Nie wiem czemu tak mam, ale im starszy jestem, tym bardziej lubię pisać. Dawniej też lubiłem ale mimo wszystko przewagę miało czytanie niż pisanie, za które rzadko miałem ochotę się w większej ilości brać, zwłaszcza gdy mowa o opisywaniu jakichś swoich przeżyć. Natomiast obecnie choć nadal sporo czytam, to chyba czasem wolę sam swoje myśli pisać, niż czytać cudze. Dlaczego tak jest, a któż to wiedzieć może, dlaczego, że tak zacytuję Katulusa poezji fragment nescio, sed fieri sentio. Tak więc w zasadzie nie wiem dlaczego tak mam ale widzę że tak jest. Pisać, pisać, pisać, czasem bez potrzeby może, ale lubię pisać. Szkoda tylko, że w łacińskim języku nie mogę z taką swobodą jak po polsku pisać i muszę nieraz nad słowami się zastanawiać, szukać ich w głowie a co gorsza czasem i w słowniku :/
Bo najlepiej by było gdybym mógł myśli w niej od razu spisywać. Nie dlatego, że nie lubię Polskiego, w końcu to mój ojczysty język i jak najbardziej lubię w nim pisać, ale jednak łacina ma w sobie coś magicznego, coś ociągającego, coś co jakby wołało do mnie pisze we mnie, czytaj mnie. A drugim takim językiem, który zawsze mi się bardzo podobał jest hiszpanki, też jest coś pięknego w tym języku, w jego słowach, w jego melodii. co powoduje, ze mi się on podoba. A z znowu z drugiej strony nie wiedzieć czemu nie lubiłem zawsze germańskich języków, niemiecki, angielski. Brzmi to ohydnie i ... i po prostu jest wstrętne.

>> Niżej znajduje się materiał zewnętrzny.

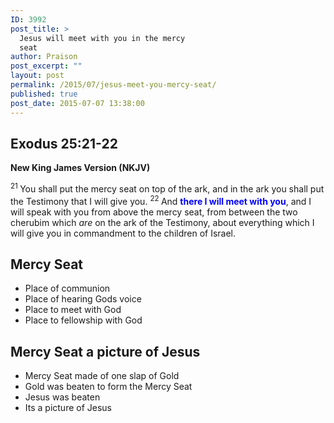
 ```yaml
---
ID: 3992
post_title: >
  Jesus will meet with you in the mercy
  seat
author: Praison
post_excerpt: ""
layout: post
permalink: /2015/07/jesus-meet-you-mercy-seat/
published: true
post_date: 2015-07-07 13:38:00
---
```

<h2><strong>Exodus 25:21-22</strong></h2>
<strong> New King James Version (NKJV)</strong>

<span id="en-NKJV-2217" class="text Exod-25-21"><sup class="versenum">21 </sup>You shall put the mercy seat on top of the ark, and in the ark you shall put the Testimony that I will give you. </span><span id="en-NKJV-2218" class="text Exod-25-22"><sup class="versenum">22 </sup>And <span style="color: #0000ff;"><strong>there I will meet with you</strong></span>, and I will speak with you from above the mercy seat, from between the two cherubim which <i>are</i> on the ark of the Testimony, about everything which I will give you in commandment to the children of Israel.</span>
<h2>Mercy Seat</h2>
<ul>
	<li>Place of communion</li>
	<li>Place of hearing Gods voice</li>
	<li>Place to meet with God</li>
	<li>Place to fellowship with God</li>
</ul>
<h2>Mercy Seat a picture of Jesus</h2>
<ul>
	<li>Mercy Seat made of one slap of Gold</li>
	<li>Gold was beaten to form the Mercy Seat</li>
	<li>Jesus was beaten</li>
	<li>Its a picture of Jesus</li>
</ul>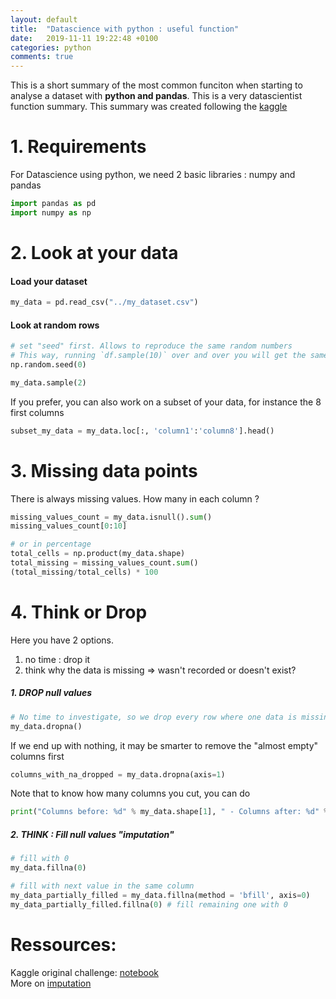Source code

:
 ```yaml
---
layout: default
title:  "Datascience with python : useful function"
date:   2019-11-11 19:22:48 +0100
categories: python
comments: true
---
```


This is a short summary of the most common funciton when starting to analyse a dataset with **python and pandas**. This is a very datascientist function summary. This summary was created following the [kaggle](https://www.kaggle.com/rtatman/data-cleaning-challenge-handling-missing-values)


# 1. Requirements

For Datascience using python, we need 2 basic libraries : numpy and pandas

```python
import pandas as pd
import numpy as np
```


# 2. Look at your data

#### Load your dataset
```python
my_data = pd.read_csv("../my_dataset.csv")
```

#### Look at random rows
```python
# set "seed" first. Allows to reproduce the same random numbers
# This way, running `df.sample(10)` over and over you will get the same sequence
np.random.seed(0)

my_data.sample(2)
```

If you prefer, you can also work on a subset of your data, for instance the 8 first columns
```python
subset_my_data = my_data.loc[:, 'column1':'column8'].head()
```


# 3. Missing data points

There is always missing values. How many in each column ?
```python
missing_values_count = my_data.isnull().sum()
missing_values_count[0:10]

# or in percentage
total_cells = np.product(my_data.shape)
total_missing = missing_values_count.sum()
(total_missing/total_cells) * 100
```

# 4. Think or Drop

Here you have 2 options.
1. no time : drop it
2. think why the data is missing => wasn't recorded or doesn't exist?

##### 1. __DROP__ null values
```python
# No time to investigate, so we drop every row where one data is missing
my_data.dropna()
```
If we end up with nothing, it may be smarter to remove the "almost empty" columns first

```python
columns_with_na_dropped = my_data.dropna(axis=1)
```

Note that to know how many columns you cut, you can do
```python
print("Columns before: %d" % my_data.shape[1], " - Columns after: %d" % columns_with_na_dropped.shape[1])
```

##### 2. __THINK__ : Fill null values "_imputation_"
```python
# fill with 0
my_data.fillna(0)

# fill with next value in the same column
my_data_partially_filled = my_data.fillna(method = 'bfill', axis=0)
my_data_partially_filled.fillna(0) # fill remaining one with 0
```

# Ressources:

Kaggle original challenge: [notebook](https://www.kaggle.com/rtatman/data-cleaning-challenge-handling-missing-values)  
More on [imputation](https://www.kaggle.com/dansbecker/handling-missing-values)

Chyba też dlatego trudno pogodzić mi się z tym, że język angielski jest językiem międzynarodowym i ciężko mi go jakoś dobrze opanować, bo dobrze uczy się tego co się podoba, a ciężko znowu takiego języka który żadnej sympatii w człowieku nie budzie, nie budzi też żadnej sympatii kultura za nim stojąca. Czemuż to to angielskie obrzydlistwo jest językiem międzynarodowym a nie łacina, czy choćby hiszpański, jeśli by jakiegoś współczesnego języka szukać?